Until, that is, someone wants to do something! The other side of zero tolerance is the less appealing one of zero flexibility. Can you imagine receiving a call from a sales guy in the field who is trying to close a sale but unable to download his pre-prepared presentation from a USB device? Or, being asked by a board executive to enable the download of a stock index ticker so she can keep up-to-date with the company share price? Would you be happy to be the IT manager responsible for telling those people that under the zero tolerance IT strategy they could not execute those actions? No, and nor would I.

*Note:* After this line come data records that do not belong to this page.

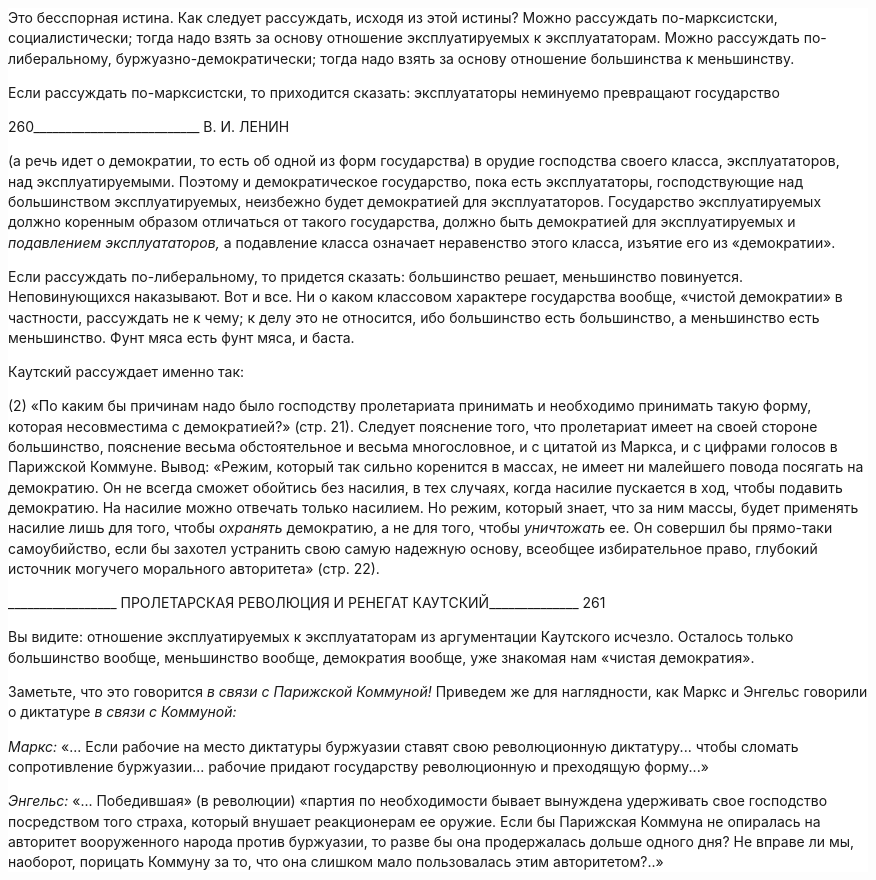Это бесспорная истина. Как следует рассуждать, исходя из этой истины? Можно рассуждать по-марксистски, социалистически; тогда надо взять за основу отношение эксплуатируемых к эксплуататорам. Можно рассуждать по-либеральному, буржуазно-демократически; тогда надо взять за основу отношение большинства к меньшинству.

Если рассуждать по-марксистски, то приходится сказать: эксплуататоры неминуемо превращают государство

  

260__________________________ В. И. ЛЕНИН

(а речь идет о демократии, то есть об одной из форм государства) в орудие господства своего класса, эксплуататоров, над эксплуатируемыми. Поэтому и демократическое го­сударство, пока есть эксплуататоры, господствующие над большинством эксплуати­руемых, неизбежно будет демократией для эксплуататоров. Государство эксплуатируе­мых должно коренным образом отличаться от такого государства, должно быть демо­кратией для эксплуатируемых и _подавлением эксплуататоров,_ а подавление класса оз­начает неравенство этого класса, изъятие его из «демократии».

Если рассуждать по-либеральному, то придется сказать: большинство решает, мень­шинство повинуется. Неповинующихся наказывают. Вот и все. Ни о каком классовом характере государства вообще, «чистой демократии» в частности, рассуждать не к че­му; к делу это не относится, ибо большинство есть большинство, а меньшинство есть меньшинство. Фунт мяса есть фунт мяса, и баста.

Каутский рассуждает именно так:

(2) «По каким бы причинам надо было господству пролетариата принимать и необ­ходимо принимать такую форму, которая несовместима с демократией?» (стр. 21). Сле­дует пояснение того, что пролетариат имеет на своей стороне большинство, пояснение весьма обстоятельное и весьма многословное, и с цитатой из Маркса, и с цифрами го­лосов в Парижской Коммуне. Вывод: «Режим, который так сильно коренится в массах, не имеет ни малейшего повода посягать на демократию. Он не всегда сможет обойтись без насилия, в тех случаях, когда насилие пускается в ход, чтобы подавить демократию. На насилие можно отвечать только насилием. Но режим, который знает, что за ним массы, будет применять насилие лишь для того, чтобы _охранять_ демократию, а не для того, чтобы _уничтожать_ ее. Он совершил бы прямо-таки самоубийство, если бы захо­тел устранить свою самую надежную основу, всеобщее избирательное право, глубокий источник могучего морального авторитета» (стр. 22).

  

_________________ ПРОЛЕТАРСКАЯ РЕВОЛЮЦИЯ И РЕНЕГАТ КАУТСКИЙ______________ 261

Вы видите: отношение эксплуатируемых к эксплуататорам из аргументации Каут­ского исчезло. Осталось только большинство вообще, меньшинство вообще, демокра­тия вообще, уже знакомая нам «чистая демократия».

Заметьте, что это говорится _в связи с Парижской Коммуной!_ Приведем же для на­глядности, как Маркс и Энгельс говорили о диктатуре _в связи с Коммуной:_

_Маркс:_ «... Если рабочие на место диктатуры буржуазии ставят свою революцион­ную диктатуру... чтобы сломать сопротивление буржуазии... рабочие придают государ­ству революционную и преходящую форму...»

_Энгельс:_ «... Победившая» (в революции) «партия по необходимости бывает вынуж­дена удерживать свое господство посредством того страха, который внушает реакцио­нерам ее оружие. Если бы Парижская Коммуна не опиралась на авторитет вооруженно­го народа против буржуазии, то разве бы она продержалась дольше одного дня? Не вправе ли мы, наоборот, порицать Коммуну за то, что она слишком мало пользовалась этим авторитетом?..»
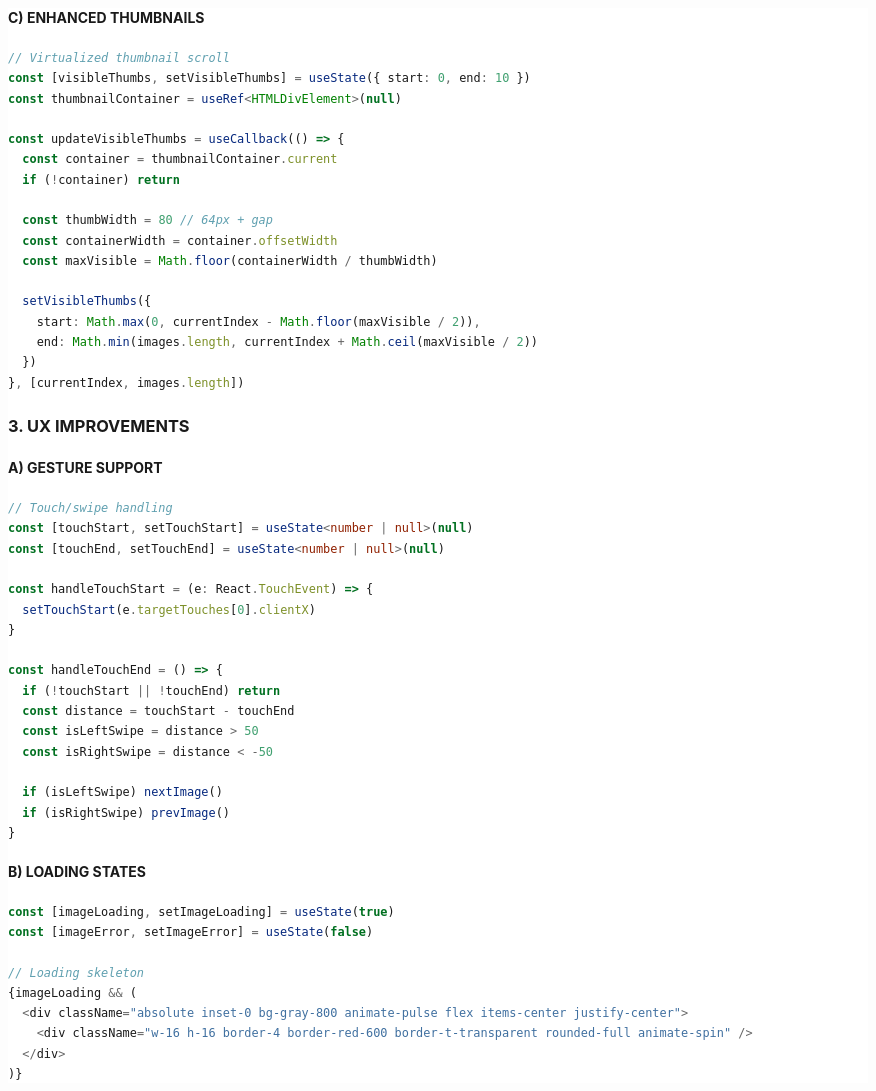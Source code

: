 #### C) ENHANCED THUMBNAILS
```typescript
// Virtualized thumbnail scroll
const [visibleThumbs, setVisibleThumbs] = useState({ start: 0, end: 10 })
const thumbnailContainer = useRef<HTMLDivElement>(null)

const updateVisibleThumbs = useCallback(() => {
  const container = thumbnailContainer.current
  if (!container) return
  
  const thumbWidth = 80 // 64px + gap
  const containerWidth = container.offsetWidth
  const maxVisible = Math.floor(containerWidth / thumbWidth)
  
  setVisibleThumbs({
    start: Math.max(0, currentIndex - Math.floor(maxVisible / 2)),
    end: Math.min(images.length, currentIndex + Math.ceil(maxVisible / 2))
  })
}, [currentIndex, images.length])
```

### 3. UX IMPROVEMENTS

#### A) GESTURE SUPPORT
```typescript
// Touch/swipe handling
const [touchStart, setTouchStart] = useState<number | null>(null)
const [touchEnd, setTouchEnd] = useState<number | null>(null)

const handleTouchStart = (e: React.TouchEvent) => {
  setTouchStart(e.targetTouches[0].clientX)
}

const handleTouchEnd = () => {
  if (!touchStart || !touchEnd) return
  const distance = touchStart - touchEnd
  const isLeftSwipe = distance > 50
  const isRightSwipe = distance < -50

  if (isLeftSwipe) nextImage()
  if (isRightSwipe) prevImage()
}
```

#### B) LOADING STATES
```typescript
const [imageLoading, setImageLoading] = useState(true)
const [imageError, setImageError] = useState(false)

// Loading skeleton
{imageLoading && (
  <div className="absolute inset-0 bg-gray-800 animate-pulse flex items-center justify-center">
    <div className="w-16 h-16 border-4 border-red-600 border-t-transparent rounded-full animate-spin" />
  </div>
)}
```
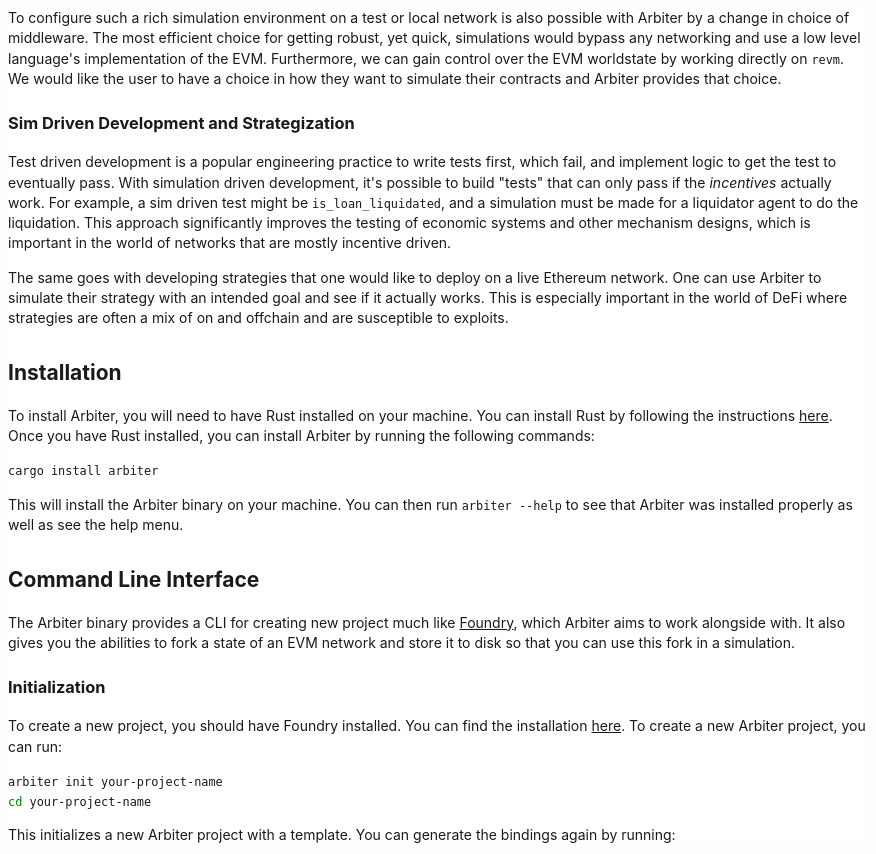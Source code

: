 To configure such a rich simulation environment on a test or local network is also possible with Arbiter by a change in choice of middleware. 
The most efficient choice for getting robust, yet quick, simulations would bypass any networking and use a low level language's implementation of the EVM. 
Furthermore, we can gain control over the EVM worldstate by working directly on `revm`.
We would like the user to have a choice in how they want to simulate their contracts and Arbiter provides that choice.

### Sim Driven Development and Strategization 

Test driven development is a popular engineering practice to write tests first, which fail, and implement logic to get the test to eventually pass. 
With simulation driven development, it's possible to build "tests" that can only pass if the *incentives* actually work. For example, a sim driven test might be `is_loan_liquidated`, and a simulation must be made for a liquidator agent to do the liquidation. 
This approach significantly improves the testing of economic systems and other mechanism designs, which is important in the world of networks that are mostly incentive driven.

The same goes with developing strategies that one would like to deploy on a live Ethereum network. 
One can use Arbiter to simulate their strategy with an intended goal and see if it actually works. 
This is especially important in the world of DeFi where strategies are often a mix of on and offchain and are susceptible to exploits.

## Installation

To install Arbiter, you will need to have Rust installed on your machine. 
You can install Rust by following the instructions [here](https://www.rust-lang.org/tools/install). 
Once you have Rust installed, you can install Arbiter by running the following commands:

```bash
cargo install arbiter
```
This will install the Arbiter binary on your machine. You can then run `arbiter --help` to see that Arbiter was installed properly as well as see the help menu.

## Command Line Interface 

The Arbiter binary provides a CLI for creating new project much like [Foundry](https://github.com/foundry-rs/foundry), which Arbiter aims to work alongside with. 
It also gives you the abilities to fork a state of an EVM network and store it to disk so that you can use this fork in a simulation.

### Initialization 
To create a new project, you should have Foundry installed.
You can find the installation [here](https://getfoundry.sh/). 
To create a new Arbiter project, you can run:

```bash
arbiter init your-project-name
cd your-project-name
```

This initializes a new Arbiter project with a template. You can generate the bindings again by running:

The fact is that the first stages of zero tolerance have been upon us for sometime. All of us that use a computer in the workplace are being restricted today in ways that weren’t an issue even just a few years ago. So where will this end? Will zero tolerance be our future negative reality to replace the existing one? From the cleaner to the CEO, every user is a potential weakness and every weakness is a potential outbreak. It is a sad fact that we have reached this inevitable conclusion but to guarantee endpoint integrity it would seem we have no choice but to batten down the hatches, bare the consequences and enter the zero zone.

So why isn’t someone offering a better solution to the problem? Well, it is certainly overdue and time we changed our strategy of handling threats. The time has now come to adopt a proactive security policy and relieve ourselves of the negative cycle we are in. Wouldn’t that be great? Cut out time spent with nagging users calling you to clean infected machines and vendors pestering you to update your operating systems with the latest fix.

Sounds too good to be true, doesn’t it? But it’s really not.

I believe the answer to the zero tolerance conundrum is a combination of trusted ownership and application authorization. Trusted ownership involves leveraging existing administrator ownership of applications and using this established mechanism to determine the applications that can be used by employees. Further, I suggest augmenting this ownership checking with an application approval capability, enabling users to authorize application use that can then be monitored and audited.